• What is needed
Exclude the pictures, then copy word for word the lines running from the beginning of the records through the line with "统产品的巨大消费群体。该公司".

• Listed entries
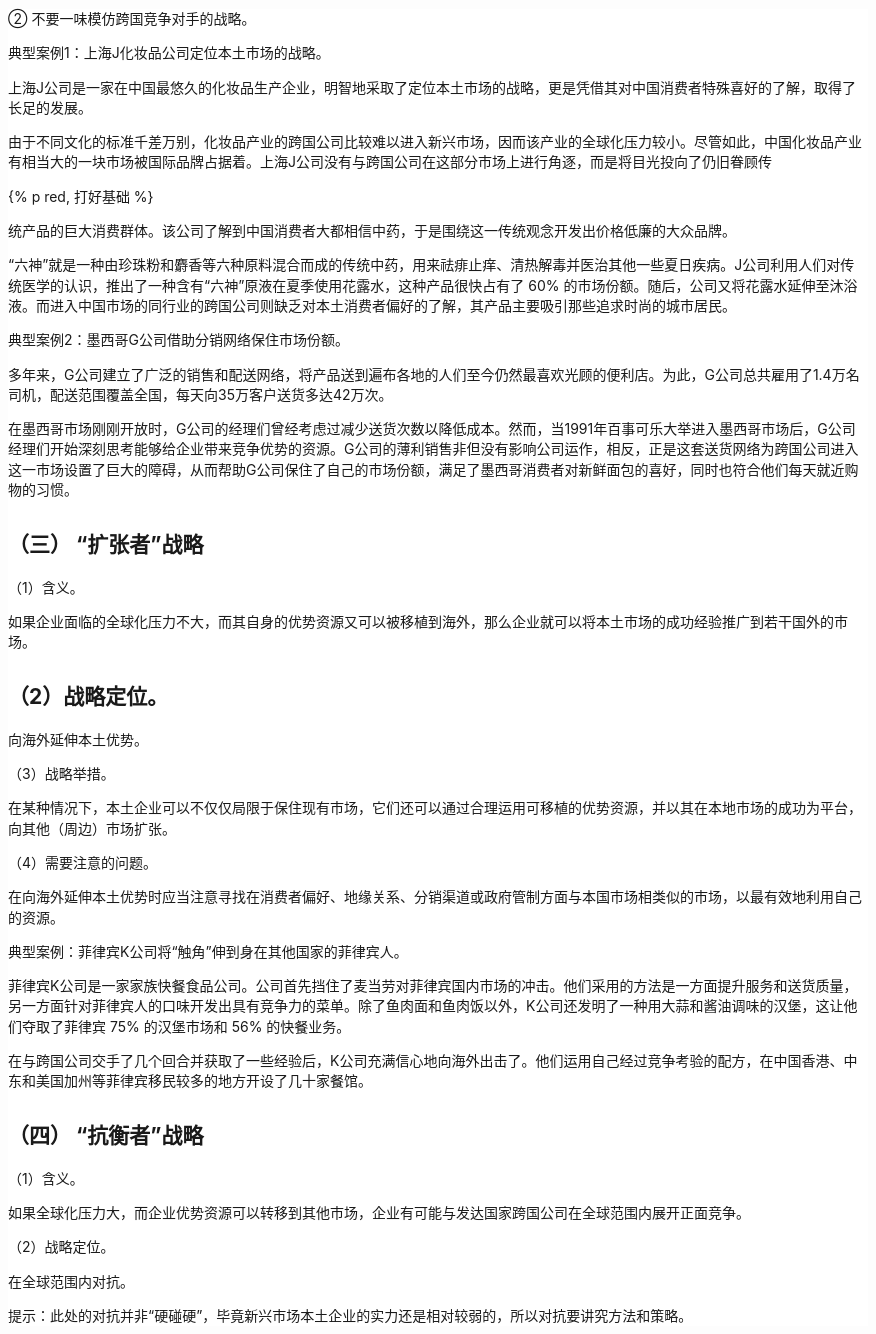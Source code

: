 ② 不要一味模仿跨国竞争对手的战略。  

典型案例1：上海J化妆品公司定位本土市场的战略。  

上海J公司是一家在中国最悠久的化妆品生产企业，明智地采取了定位本土市场的战略，更是凭借其对中国消费者特殊喜好的了解，取得了长足的发展。  

由于不同文化的标准千差万别，化妆品产业的跨国公司比较难以进入新兴市场，因而该产业的全球化压力较小。尽管如此，中国化妆品产业有相当大的一块市场被国际品牌占据着。上海J公司没有与跨国公司在这部分市场上进行角逐，而是将目光投向了仍旧眷顾传  


{% p red, 打好基础 %}

统产品的巨大消费群体。该公司了解到中国消费者大都相信中药，于是围绕这一传统观念开发出价格低廉的大众品牌。  

“六神”就是一种由珍珠粉和麝香等六种原料混合而成的传统中药，用来祛痱止痒、清热解毒并医治其他一些夏日疾病。J公司利用人们对传统医学的认识，推出了一种含有“六神”原液在夏季使用花露水，这种产品很快占有了 $6 0 \%$ 的市场份额。随后，公司又将花露水延伸至沐浴液。而进入中国市场的同行业的跨国公司则缺乏对本土消费者偏好的了解，其产品主要吸引那些追求时尚的城市居民。  

典型案例2：墨西哥G公司借助分销网络保住市场份额。  

多年来，G公司建立了广泛的销售和配送网络，将产品送到遍布各地的人们至今仍然最喜欢光顾的便利店。为此，G公司总共雇用了1.4万名司机，配送范围覆盖全国，每天向35万客户送货多达42万次。  

在墨西哥市场刚刚开放时，G公司的经理们曾经考虑过减少送货次数以降低成本。然而，当1991年百事可乐大举进入墨西哥市场后，G公司经理们开始深刻思考能够给企业带来竞争优势的资源。G公司的薄利销售非但没有影响公司运作，相反，正是这套送货网络为跨国公司进入这一市场设置了巨大的障碍，从而帮助G公司保住了自己的市场份额，满足了墨西哥消费者对新鲜面包的喜好，同时也符合他们每天就近购物的习惯。  

## （三） “扩张者”战略  

（1）含义。  

如果企业面临的全球化压力不大，而其自身的优势资源又可以被移植到海外，那么企业就可以将本土市场的成功经验推广到若干国外的市场。  

## （2）战略定位。  

向海外延伸本土优势。  

（3）战略举措。  

在某种情况下，本土企业可以不仅仅局限于保住现有市场，它们还可以通过合理运用可移植的优势资源，并以其在本地市场的成功为平台，向其他（周边）市场扩张。  

（4）需要注意的问题。  

在向海外延伸本土优势时应当注意寻找在消费者偏好、地缘关系、分销渠道或政府管制方面与本国市场相类似的市场，以最有效地利用自己的资源。  

典型案例：菲律宾K公司将“触角”伸到身在其他国家的菲律宾人。  

菲律宾K公司是一家家族快餐食品公司。公司首先挡住了麦当劳对菲律宾国内市场的冲击。他们采用的方法是一方面提升服务和送货质量，另一方面针对菲律宾人的口味开发出具有竞争力的菜单。除了鱼肉面和鱼肉饭以外，K公司还发明了一种用大蒜和酱油调味的汉堡，这让他们夺取了菲律宾 $7 5 \%$ 的汉堡市场和 $56 \%$ 的快餐业务。  

在与跨国公司交手了几个回合并获取了一些经验后，K公司充满信心地向海外出击了。他们运用自己经过竞争考验的配方，在中国香港、中东和美国加州等菲律宾移民较多的地方开设了几十家餐馆。  


## （四） “抗衡者”战略  

（1）含义。  

如果全球化压力大，而企业优势资源可以转移到其他市场，企业有可能与发达国家跨国公司在全球范围内展开正面竞争。  

（2）战略定位。  

在全球范围内对抗。  

提示：此处的对抗并非“硬碰硬”，毕竟新兴市场本土企业的实力还是相对较弱的，所以对抗要讲究方法和策略。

• Response to this exercise
Source code

: ② 不要一味模仿跨国竞争对手的战略。  

典型案例1：上海J化妆品公司定位本土市场的战略。  

上海J公司是一家在中国最悠久的化妆品生产企业，明智地采取了定位本土市场的战略，更是凭借其对中国消费者特殊喜好的了解，取得了长足的发展。  

由于不同文化的标准千差万别，化妆品产业的跨国公司比较难以进入新兴市场，因而该产业的全球化压力较小。尽管如此，中国化妆品产业有相当大的一块市场被国际品牌占据着。上海J公司没有与跨国公司在这部分市场上进行角逐，而是将目光投向了仍旧眷顾传  


{% p red, 打好基础 %}

统产品的巨大消费群体。该公司了解到中国消费者大都相信中药，于是围绕这一传统观念开发出价格低廉的大众品牌。  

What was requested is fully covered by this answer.